I trudged back to the house from the coop with a few eggs in my basket and noted, as I crunched through the swiftly melting snow, that I could find my characteristic treads with their waffle gridwork marking my trudge ahead of me, mixed through with Daisy’s paw prints that have persisted after her by a couple weeks now, but even then, I could feel the mist turning to flecks and drops of rain, and felt a knot of tension just south of my ribcage.
Soon all this will be gone.
Soon the rain will come and the world will continue turning over, the endless cycle cycling through to the next new moment and the next and the next.

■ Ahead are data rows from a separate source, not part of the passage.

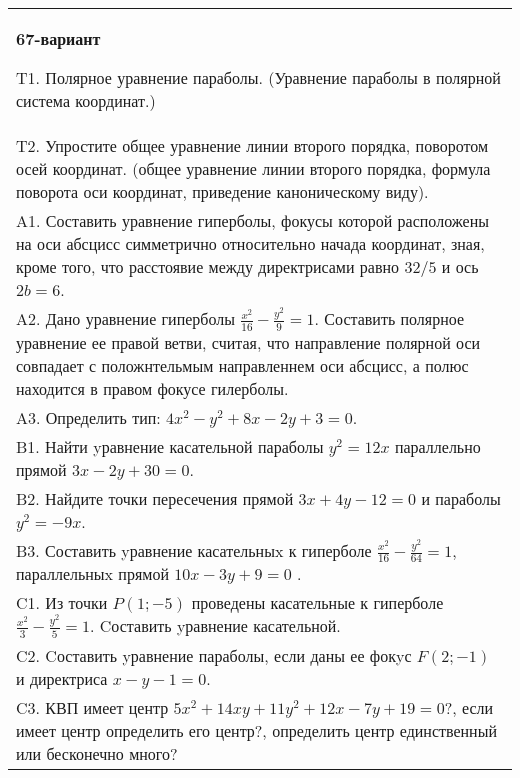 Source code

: \documentclass{article}
\begin{document}
\begin{tabular}{m{17cm}}
\textbf{67-вариант}
\newline

T1. Полярное уравнение параболы. (Уравнение параболы в полярной система координат.)\\

T2. Упростите общее уравнение линии второго порядка, поворотом осей координат. (общее уравнение линии второго порядка, формула поворота оси координат, приведение каноническому виду).\\

A1. Составить уравнение гиперболы, фокусы которой расположены на оси абсцисс симметрично относительно начада координат, зная, кроме того, что расстоявие между директрисами равно $32/5$ и ось $2b=6$.\\

A2. Дано уравнение гиперболы $\frac{x^{2}}{16}-\frac{y^{2}}{9}=1$. Составить полярное уравнение ее правой ветви, считая, что направление полярной оси совпадает с положнтельмым направленнем оси абсцисс, а полюс находится в правом фокусе гилерболы.\\

A3. Определить тип: $4x^{2}-y^{2}+8x-2y+3=0$.\\

B1. Найти yравнение касательной параболы $y^{2} = 12x$ параллельно прямой $3x - 2y + 30 = 0$.  \\

B2. Найдите точки пересечения прямой $3x + 4y - 12 = 0$ и параболы $y^{2} = - 9x$.  \\

B3. Составить yравнение касательныx к гиперболе $\frac{x^{2}}{16} - \frac{y^{2}}{64} = 1$, параллельныx прямой $10x - 3y + 9 = 0$ .  \\

C1. Из точки $P(1;-5)$ проведены касательные к гиперболе $\frac{x^{2}}{3}-\frac{y^{2}}{5}=1$. Cоставить yравнение касательной.\\

C2. Cоставить yравнение параболы, если даны ее фокyс $F(2;-1)$ и директриса $x-y-1=0$.  \\

C3. КВП имеет центр $5x^{2}+14xy+11y^{2}+12x-7y+19=0$?, если имеет центр определить его центр?, определить центр единственный или бесконечно много?  \\

\end{tabular}
\vspace{1cm}
\end{document}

I haven’t been able to pin the shape of how I feel lately except as a color to the world, or maybe a colorlessness. It’s fair, of course, in that the world around us has turned to a river of shit, sent downstream to drown anyone with a soul by a cadre of bullies guffawing at their stunts and hijinks even as the world starts to suffer under their muddy torrent of bad ideas, but it’s not that. I grew up under the pink thumbs of bullying monsters, and watched the waves come and go. It’s only new in its naked obscenity, where the murderous past still had enough remaining life in those crackling burned-out souls for the monsters to hide some of what they are.
It’s not that, other than that’s the color of the background, the steady murky orange of the skies over burning oilfields choking under a worn-out sun.